Now, I’ve lost alot of that fuel. I’m not necessarily actively happy all the time, but I’m generally content. I could certainly live like this for the rest of my life and other than it being a bit boring I’d say it wasn’t a bad run.
When I was in Huntsville. (Fowler talks about creating the myth of our lives. Huntsville, if you haven’t noticed, is a particularly mythic bit for me.) Anyhow, I did the whole meditation and seeking challenging experiences and growth bit in Huntsville and after a bit I started to really like the way things were going. Not just the sort of defacto not disliking that I’ve got going on now, but to really be entertained by pretty much everything that was going on. (I ended it by nearly working myself to death and fighting with Steph alot, but that’s a different myth.)
Since I am here though and have newfound copious spare time, I figured maybe I’d start easing back into some of the patterns that I was holding then. Just little stuff like waiting until I’m really hungry to eat and exercising regularly. Little stuff to pay attention since paying close attention to the experience of life seems to make it better for some reason. I guess it just keeps me from glossing over so many of the details.
So Jay had some random growth oriented book and I borrowed it.
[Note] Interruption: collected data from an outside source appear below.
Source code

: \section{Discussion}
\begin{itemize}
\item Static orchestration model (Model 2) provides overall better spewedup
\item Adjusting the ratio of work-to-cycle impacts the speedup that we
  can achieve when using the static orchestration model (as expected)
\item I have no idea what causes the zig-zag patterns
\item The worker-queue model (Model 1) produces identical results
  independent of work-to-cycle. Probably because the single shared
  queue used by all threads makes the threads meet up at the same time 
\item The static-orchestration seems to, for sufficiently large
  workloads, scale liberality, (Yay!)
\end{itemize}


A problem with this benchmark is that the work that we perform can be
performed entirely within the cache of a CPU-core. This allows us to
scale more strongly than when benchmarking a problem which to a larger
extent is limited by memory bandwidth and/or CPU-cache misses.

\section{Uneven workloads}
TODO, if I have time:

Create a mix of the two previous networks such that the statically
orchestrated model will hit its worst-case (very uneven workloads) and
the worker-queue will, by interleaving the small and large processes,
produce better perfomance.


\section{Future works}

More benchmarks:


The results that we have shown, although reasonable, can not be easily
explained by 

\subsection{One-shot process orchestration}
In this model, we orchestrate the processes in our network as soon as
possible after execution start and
Not really looking for any deep insights, but just wanting to sort of have something to focus me on that sort of work. The title is The Four Agreements and I agree with Jay’s characterization of “nothing really new, but not a bad summary of good stuff to remember.”
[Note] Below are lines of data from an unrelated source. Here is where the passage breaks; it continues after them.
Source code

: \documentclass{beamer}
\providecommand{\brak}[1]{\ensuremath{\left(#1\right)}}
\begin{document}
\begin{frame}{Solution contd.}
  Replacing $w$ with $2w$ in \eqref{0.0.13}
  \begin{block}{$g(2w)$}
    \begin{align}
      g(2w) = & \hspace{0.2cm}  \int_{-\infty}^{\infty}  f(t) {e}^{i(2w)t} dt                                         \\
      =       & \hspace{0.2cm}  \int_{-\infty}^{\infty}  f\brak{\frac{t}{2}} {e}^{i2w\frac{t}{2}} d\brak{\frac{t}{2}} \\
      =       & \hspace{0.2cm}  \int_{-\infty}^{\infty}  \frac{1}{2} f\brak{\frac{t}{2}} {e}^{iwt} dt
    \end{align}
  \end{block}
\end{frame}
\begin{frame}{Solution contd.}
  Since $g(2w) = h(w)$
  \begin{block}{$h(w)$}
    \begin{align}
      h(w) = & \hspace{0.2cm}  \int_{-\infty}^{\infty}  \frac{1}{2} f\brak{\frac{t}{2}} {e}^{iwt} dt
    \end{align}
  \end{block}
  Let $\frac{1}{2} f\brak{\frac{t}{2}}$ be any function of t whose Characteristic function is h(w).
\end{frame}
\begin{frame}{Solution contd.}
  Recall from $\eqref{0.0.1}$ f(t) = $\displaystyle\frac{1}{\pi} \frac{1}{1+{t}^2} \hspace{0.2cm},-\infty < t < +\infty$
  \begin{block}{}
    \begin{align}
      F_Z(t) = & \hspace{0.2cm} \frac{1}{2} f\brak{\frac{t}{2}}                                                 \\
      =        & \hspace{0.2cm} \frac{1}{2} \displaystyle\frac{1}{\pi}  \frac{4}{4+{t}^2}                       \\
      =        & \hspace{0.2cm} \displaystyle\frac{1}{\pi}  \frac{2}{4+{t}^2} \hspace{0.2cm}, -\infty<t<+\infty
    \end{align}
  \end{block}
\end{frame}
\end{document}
One bit I did like is that he uses the metaphor that we are dreaming. That’s common enough, but rather than taking about “waking up” he talks about changing the dream. I liked the expression of the idea that we can’t stop playing the game. We can see it and we can choose to respond to it in different ways, but there are certain aspects of living life that we can’t change.
The book reminds me a big of Casteneda, but without the supernatural bit. I suppose that’s alright. I always liked to dream of having magic powers when I’d read Casteneda. It is probably best that I don’t have magic powers.
There is a rooster who lives somewhere near my house. On TV you see the rooster waking up and giving a hearty cock-a-doodle-doo “Good Morning Mr. Sun” to the sun crests the horizon. Real roosters aren’t like that. They start calling to Mr. Sun a good hour before he arrives and continue for a good hour after he is shining brightly. They manage somehow to keep the same fervor the entire time.
I say that it is good that I don’t have magic powers because I’m pretty sure that one of the first things I’d do with them is reach out and choke the life out of that rooster.
Ok, that’s it for me. The rooster joke is all I had really. It took me an hour (between 4:30 and 5:30a.m.) to come up with that. I am off to find some falafel. The French Cultural Center is showing Bowling for Columbine. Maybe it’ll be in English so I’ll understand some if it.
Go enjoy the autumn. Play in the laves for me. Palm trees don’t loose their leaves unfortunately.